Task instructions - Lines holding the word "StringTok" in the material below: count them and write the number alone.
====
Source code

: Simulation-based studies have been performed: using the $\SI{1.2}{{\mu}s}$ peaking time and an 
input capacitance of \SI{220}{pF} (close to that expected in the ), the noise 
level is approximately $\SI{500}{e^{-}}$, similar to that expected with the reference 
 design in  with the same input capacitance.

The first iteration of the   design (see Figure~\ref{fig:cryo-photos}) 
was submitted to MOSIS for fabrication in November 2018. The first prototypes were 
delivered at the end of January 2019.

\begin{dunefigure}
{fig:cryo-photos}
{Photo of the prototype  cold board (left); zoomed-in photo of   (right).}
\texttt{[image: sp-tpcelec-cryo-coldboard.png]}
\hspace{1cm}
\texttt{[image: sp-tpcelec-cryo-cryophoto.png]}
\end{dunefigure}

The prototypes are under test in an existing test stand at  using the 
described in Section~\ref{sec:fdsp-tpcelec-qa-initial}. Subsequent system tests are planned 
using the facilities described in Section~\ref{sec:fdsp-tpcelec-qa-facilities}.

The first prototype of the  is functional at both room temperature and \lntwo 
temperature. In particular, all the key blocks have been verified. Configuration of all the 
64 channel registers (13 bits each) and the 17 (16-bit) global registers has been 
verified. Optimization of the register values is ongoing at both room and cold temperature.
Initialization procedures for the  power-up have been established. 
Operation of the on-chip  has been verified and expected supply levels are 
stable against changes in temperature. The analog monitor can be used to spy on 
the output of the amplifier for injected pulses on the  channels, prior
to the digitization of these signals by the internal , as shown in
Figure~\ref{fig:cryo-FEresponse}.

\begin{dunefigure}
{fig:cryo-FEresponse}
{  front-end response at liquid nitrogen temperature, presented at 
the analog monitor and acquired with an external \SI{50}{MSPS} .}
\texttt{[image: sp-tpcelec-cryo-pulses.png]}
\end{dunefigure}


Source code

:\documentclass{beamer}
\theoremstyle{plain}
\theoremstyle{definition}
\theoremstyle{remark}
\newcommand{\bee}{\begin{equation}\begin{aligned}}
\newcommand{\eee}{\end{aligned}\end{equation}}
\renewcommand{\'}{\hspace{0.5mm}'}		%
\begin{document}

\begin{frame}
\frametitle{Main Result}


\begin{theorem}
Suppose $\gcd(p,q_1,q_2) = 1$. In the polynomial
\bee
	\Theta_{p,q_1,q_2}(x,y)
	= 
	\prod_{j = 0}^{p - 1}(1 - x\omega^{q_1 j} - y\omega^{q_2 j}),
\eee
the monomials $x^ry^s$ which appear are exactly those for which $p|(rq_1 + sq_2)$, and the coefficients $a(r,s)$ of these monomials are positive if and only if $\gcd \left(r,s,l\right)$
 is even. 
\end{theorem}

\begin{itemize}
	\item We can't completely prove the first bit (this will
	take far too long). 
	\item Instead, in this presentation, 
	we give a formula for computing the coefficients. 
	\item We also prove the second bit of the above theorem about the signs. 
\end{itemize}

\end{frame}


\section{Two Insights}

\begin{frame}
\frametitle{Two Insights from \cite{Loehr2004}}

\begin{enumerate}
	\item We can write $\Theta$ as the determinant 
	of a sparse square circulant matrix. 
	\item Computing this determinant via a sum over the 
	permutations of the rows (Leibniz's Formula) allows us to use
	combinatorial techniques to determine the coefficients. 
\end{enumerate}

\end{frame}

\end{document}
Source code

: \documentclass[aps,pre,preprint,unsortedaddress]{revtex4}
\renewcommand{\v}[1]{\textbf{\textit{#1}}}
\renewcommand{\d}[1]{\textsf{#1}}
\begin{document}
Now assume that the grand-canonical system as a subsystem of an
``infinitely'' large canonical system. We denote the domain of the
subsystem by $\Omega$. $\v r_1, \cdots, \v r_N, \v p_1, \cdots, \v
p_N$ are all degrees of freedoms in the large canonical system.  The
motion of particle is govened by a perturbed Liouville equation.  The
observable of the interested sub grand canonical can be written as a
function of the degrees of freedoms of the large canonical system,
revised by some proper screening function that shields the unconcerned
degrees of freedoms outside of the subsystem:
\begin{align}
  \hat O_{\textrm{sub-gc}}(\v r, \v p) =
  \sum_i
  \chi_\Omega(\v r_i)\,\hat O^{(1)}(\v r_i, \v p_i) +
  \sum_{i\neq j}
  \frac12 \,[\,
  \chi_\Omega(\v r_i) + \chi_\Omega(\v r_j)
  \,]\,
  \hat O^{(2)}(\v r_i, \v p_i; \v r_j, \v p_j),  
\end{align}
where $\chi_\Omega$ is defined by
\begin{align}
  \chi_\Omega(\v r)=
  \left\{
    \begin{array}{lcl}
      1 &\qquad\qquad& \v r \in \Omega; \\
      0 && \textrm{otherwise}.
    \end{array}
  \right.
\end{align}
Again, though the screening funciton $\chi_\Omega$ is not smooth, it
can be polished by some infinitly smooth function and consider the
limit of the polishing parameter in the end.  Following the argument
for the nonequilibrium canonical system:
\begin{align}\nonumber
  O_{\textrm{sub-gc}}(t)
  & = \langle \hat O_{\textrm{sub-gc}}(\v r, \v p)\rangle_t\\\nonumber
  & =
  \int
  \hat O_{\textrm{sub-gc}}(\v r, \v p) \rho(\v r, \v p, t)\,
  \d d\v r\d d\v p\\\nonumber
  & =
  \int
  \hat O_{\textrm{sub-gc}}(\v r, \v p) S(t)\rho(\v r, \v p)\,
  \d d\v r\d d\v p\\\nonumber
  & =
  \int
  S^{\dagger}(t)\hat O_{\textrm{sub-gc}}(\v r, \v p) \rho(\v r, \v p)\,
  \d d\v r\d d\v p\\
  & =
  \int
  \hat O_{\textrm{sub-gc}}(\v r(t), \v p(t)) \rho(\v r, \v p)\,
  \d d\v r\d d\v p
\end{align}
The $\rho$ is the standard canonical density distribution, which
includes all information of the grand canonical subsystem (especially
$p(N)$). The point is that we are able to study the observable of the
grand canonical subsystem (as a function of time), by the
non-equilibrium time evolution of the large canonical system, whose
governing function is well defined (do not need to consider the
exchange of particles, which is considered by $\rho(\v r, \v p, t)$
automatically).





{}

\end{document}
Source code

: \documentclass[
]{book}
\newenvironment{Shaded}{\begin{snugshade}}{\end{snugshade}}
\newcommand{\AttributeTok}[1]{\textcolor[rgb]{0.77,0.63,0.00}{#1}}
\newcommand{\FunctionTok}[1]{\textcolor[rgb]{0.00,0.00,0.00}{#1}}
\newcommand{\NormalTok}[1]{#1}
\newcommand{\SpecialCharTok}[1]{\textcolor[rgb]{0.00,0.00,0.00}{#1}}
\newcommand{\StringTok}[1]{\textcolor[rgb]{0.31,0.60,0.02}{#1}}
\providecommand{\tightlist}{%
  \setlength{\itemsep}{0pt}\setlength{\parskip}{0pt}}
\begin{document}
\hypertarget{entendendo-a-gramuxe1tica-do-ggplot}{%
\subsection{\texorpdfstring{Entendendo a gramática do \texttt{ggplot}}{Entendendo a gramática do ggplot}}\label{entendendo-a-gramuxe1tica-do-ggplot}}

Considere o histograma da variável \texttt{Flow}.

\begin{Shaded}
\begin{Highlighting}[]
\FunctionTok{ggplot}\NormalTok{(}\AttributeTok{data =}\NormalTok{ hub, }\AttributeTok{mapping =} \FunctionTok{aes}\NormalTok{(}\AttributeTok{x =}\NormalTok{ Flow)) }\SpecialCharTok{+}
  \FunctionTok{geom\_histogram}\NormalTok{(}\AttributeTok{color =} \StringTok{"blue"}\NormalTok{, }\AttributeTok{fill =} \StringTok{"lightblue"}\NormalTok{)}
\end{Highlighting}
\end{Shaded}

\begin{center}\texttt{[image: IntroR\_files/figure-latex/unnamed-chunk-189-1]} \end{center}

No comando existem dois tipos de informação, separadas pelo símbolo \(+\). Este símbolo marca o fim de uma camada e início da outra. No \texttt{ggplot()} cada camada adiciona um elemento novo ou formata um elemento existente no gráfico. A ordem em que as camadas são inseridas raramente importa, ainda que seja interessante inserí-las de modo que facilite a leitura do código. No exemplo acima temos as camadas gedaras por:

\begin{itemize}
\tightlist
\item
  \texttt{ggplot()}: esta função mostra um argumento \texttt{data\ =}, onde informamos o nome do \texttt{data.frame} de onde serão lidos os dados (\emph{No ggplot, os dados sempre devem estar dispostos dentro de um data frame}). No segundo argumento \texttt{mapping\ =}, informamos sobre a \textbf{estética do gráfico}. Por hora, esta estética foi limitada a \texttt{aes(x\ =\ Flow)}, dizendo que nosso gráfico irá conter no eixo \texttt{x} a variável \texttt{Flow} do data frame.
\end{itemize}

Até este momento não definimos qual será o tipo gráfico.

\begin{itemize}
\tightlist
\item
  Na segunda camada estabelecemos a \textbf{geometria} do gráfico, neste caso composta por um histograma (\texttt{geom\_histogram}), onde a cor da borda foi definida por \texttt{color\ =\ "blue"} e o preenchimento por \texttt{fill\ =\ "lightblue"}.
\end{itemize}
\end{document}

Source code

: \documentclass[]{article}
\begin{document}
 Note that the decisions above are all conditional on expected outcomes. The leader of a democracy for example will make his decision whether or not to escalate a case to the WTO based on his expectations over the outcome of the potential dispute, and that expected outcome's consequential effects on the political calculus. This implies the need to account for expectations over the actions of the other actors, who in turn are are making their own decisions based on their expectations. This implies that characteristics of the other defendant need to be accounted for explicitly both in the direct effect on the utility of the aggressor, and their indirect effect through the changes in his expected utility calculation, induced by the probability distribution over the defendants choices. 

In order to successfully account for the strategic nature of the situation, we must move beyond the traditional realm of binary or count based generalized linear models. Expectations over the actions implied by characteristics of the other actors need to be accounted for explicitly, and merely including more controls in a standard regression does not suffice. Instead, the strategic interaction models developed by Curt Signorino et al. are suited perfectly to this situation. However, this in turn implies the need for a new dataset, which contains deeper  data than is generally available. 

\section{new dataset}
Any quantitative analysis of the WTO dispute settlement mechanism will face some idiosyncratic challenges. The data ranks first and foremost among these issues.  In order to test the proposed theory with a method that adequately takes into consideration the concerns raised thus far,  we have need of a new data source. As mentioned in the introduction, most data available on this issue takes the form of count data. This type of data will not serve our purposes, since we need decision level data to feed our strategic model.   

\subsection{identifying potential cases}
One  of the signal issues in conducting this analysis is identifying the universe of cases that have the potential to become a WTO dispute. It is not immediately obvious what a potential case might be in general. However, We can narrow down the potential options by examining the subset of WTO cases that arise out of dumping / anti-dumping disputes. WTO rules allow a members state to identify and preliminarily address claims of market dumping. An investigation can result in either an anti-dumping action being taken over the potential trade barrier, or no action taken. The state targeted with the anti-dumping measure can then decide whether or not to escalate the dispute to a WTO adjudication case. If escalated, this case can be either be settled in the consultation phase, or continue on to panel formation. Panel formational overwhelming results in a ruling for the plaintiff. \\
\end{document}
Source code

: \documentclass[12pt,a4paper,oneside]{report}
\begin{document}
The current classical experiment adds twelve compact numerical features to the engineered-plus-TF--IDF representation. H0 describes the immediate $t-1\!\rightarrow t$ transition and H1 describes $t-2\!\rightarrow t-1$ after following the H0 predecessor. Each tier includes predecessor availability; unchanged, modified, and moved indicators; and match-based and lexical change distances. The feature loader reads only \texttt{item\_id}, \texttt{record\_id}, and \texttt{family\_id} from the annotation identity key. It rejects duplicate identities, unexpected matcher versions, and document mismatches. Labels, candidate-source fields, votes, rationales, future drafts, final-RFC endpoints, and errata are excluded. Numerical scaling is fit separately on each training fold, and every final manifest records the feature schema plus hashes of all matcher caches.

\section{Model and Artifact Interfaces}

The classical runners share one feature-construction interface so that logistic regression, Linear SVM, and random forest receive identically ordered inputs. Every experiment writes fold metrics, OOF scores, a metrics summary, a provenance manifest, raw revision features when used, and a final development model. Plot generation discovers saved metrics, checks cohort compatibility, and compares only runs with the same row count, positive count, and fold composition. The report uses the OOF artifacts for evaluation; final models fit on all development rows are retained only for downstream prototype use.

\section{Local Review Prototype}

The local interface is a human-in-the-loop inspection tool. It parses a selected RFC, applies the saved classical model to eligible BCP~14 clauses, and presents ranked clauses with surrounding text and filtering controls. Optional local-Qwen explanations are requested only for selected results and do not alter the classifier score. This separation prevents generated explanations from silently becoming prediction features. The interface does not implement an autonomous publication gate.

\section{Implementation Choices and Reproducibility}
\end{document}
====
Your response - 2